No. 22 Squadron of the Royal Air Force operated the Westland Sea King HAR.3 and HAR.3A at three stations in the southern United Kingdom. The squadron was originally formed in 1915 as an aerial reconnaissance unit of the Royal Flying Corps serving on the Western Front during First World War. Becoming part of the Royal Air Force on its formation in 1918, it was disbanded the following year as part of the post-First World War scaling back of the RAF. During the Second World War the squadron operated in the torpedo bomber role over the North Sea and then in the Mediterranean and the Far East.
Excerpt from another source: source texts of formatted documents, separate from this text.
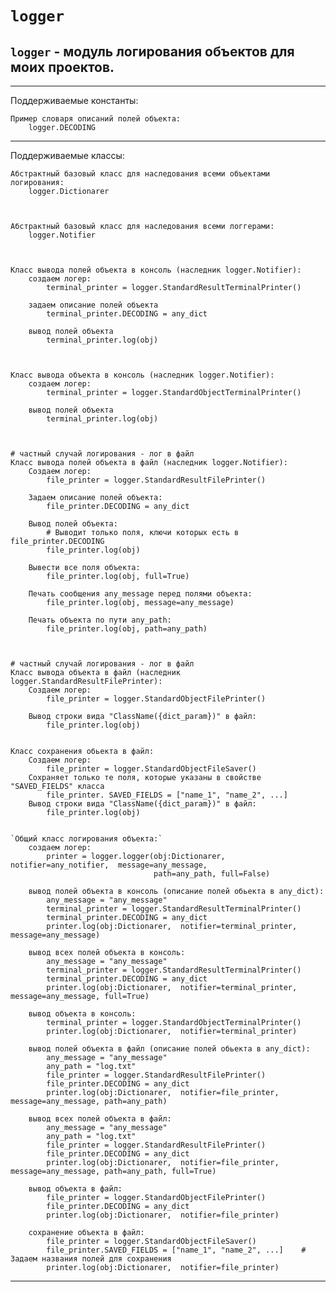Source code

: # `logger`

`logger` - модуль логирования объектов для моих проектов.
---
---
Поддерживаемые константы:

    Пример словаря описаний полей объекта:
        logger.DECODING

---
Поддерживаемые классы:
    
    Абстрактный базовый класс для наследования всеми объектами логирования:
        logger.Dictionarer
    


    Абстрактный базовый класс для наследования всеми логгерами:
        logger.Notifier



    Класс вывода полей объекта в консоль (наследник logger.Notifier):
        создаем логер:
            terminal_printer = logger.StandardResultTerminalPrinter()
        
        задаем описание полей объекта
            terminal_printer.DECODING = any_dict
        
        вывод полей объекта
            terminal_printer.log(obj)
    


    Класс вывода объекта в консоль (наследник logger.Notifier):
        создаем логер:
            terminal_printer = logger.StandardObjectTerminalPrinter()

        вывод полей объекта
            terminal_printer.log(obj) 
    


    # частный случай логирования - лог в файл
    Класс вывода полей объекта в файл (наследник logger.Notifier):
        Создаем логер:
            file_printer = logger.StandardResultFilePrinter()
        
        Задаем описание полей объекта:
            file_printer.DECODING = any_dict
        
        Вывод полей объекта:
            # Выводит только поля, ключи которых есть в file_printer.DECODING
            file_printer.log(obj)

        Вывести все поля объекта:  
            file_printer.log(obj, full=True)

        Печать сообщения any_message перед полями объекта:  
            file_printer.log(obj, message=any_message)

        Печать объекта по пути any_path:  
            file_printer.log(obj, path=any_path) 
    


    # частный случай логирования - лог в файл
    Класс вывода объекта в файл (наследник logger.StandardResultFilePrinter):
        Создаем логер:
            file_printer = logger.StandardObjectFilePrinter()
                
        Вывод строки вида "ClassName({dict_param})" в файл:
            file_printer.log(obj)


    Класс сохранения обьекта в файл:
        Создаем логер:
            file_printer = logger.StandardObjectFileSaver()
        Сохраняет только те поля, которые указаны в свойстве "SAVED_FIELDS" класса
            file_printer. SAVED_FIELDS = ["name_1", "name_2", ...]
        Вывод строки вида "ClassName({dict_param})" в файл:
            file_printer.log(obj)

    
    `Общий класс логирования объекта:`
        создаем логер:
            printer = logger.logger(obj:Dictionarer,  notifier=any_notifier,  message=any_message,  
                                    path=any_path, full=False)
        
        вывод полей объекта в консоль (описание полей обьекта в any_dict):
            any_message = "any_message"
            terminal_printer = logger.StandardResultTerminalPrinter()
            terminal_printer.DECODING = any_dict 
            printer.log(obj:Dictionarer,  notifier=terminal_printer,  message=any_message)
        
        вывод всех полей объекта в консоль:
            any_message = "any_message"
            terminal_printer = logger.StandardResultTerminalPrinter()
            terminal_printer.DECODING = any_dict 
            printer.log(obj:Dictionarer,  notifier=terminal_printer,  message=any_message, full=True)
        
        вывод объекта в консоль:
            terminal_printer = logger.StandardObjectTerminalPrinter()
            printer.log(obj:Dictionarer,  notifier=terminal_printer)

        вывод полей объекта в файл (описание полей обьекта в any_dict):
            any_message = "any_message"
            any_path = "log.txt"
            file_printer = logger.StandardResultFilePrinter()
            file_printer.DECODING = any_dict 
            printer.log(obj:Dictionarer,  notifier=file_printer,  message=any_message, path=any_path)
        
        вывод всех полей объекта в файл:
            any_message = "any_message"
            any_path = "log.txt"
            file_printer = logger.StandardResultFilePrinter()
            file_printer.DECODING = any_dict 
            printer.log(obj:Dictionarer,  notifier=file_printer,  message=any_message, path=any_path, full=True)
        
        вывод объекта в файл:
            file_printer = logger.StandardObjectFilePrinter()
            file_printer.DECODING = any_dict
            printer.log(obj:Dictionarer,  notifier=file_printer)
        
        сохранение объекта в файл:
            file_printer = logger.StandardObjectFileSaver()
            file_printer.SAVED_FIELDS = ["name_1", "name_2", ...]    # Задаем названия полей для сохранения
            printer.log(obj:Dictionarer,  notifier=file_printer)
---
Between 1955 and 2015 the squadron provided military search and rescue over the United Kingdom.




The squadron was formed at Fort Grange, Gosport on 1 September 1915 from a nucleus of men and equipment split off from 13 Squadron. [2] The squadron trained on a variety of aircraft types, including the Royal Aircraft Factory BE.2c, the Maurice Farman Shorthorn, the Bleriot XI and the Curtiss JN-3. It received its intended operational type, the Royal Aircraft Factory FE.2b in February 1916, passing 14 BE.2s to 33 Squadron. [3]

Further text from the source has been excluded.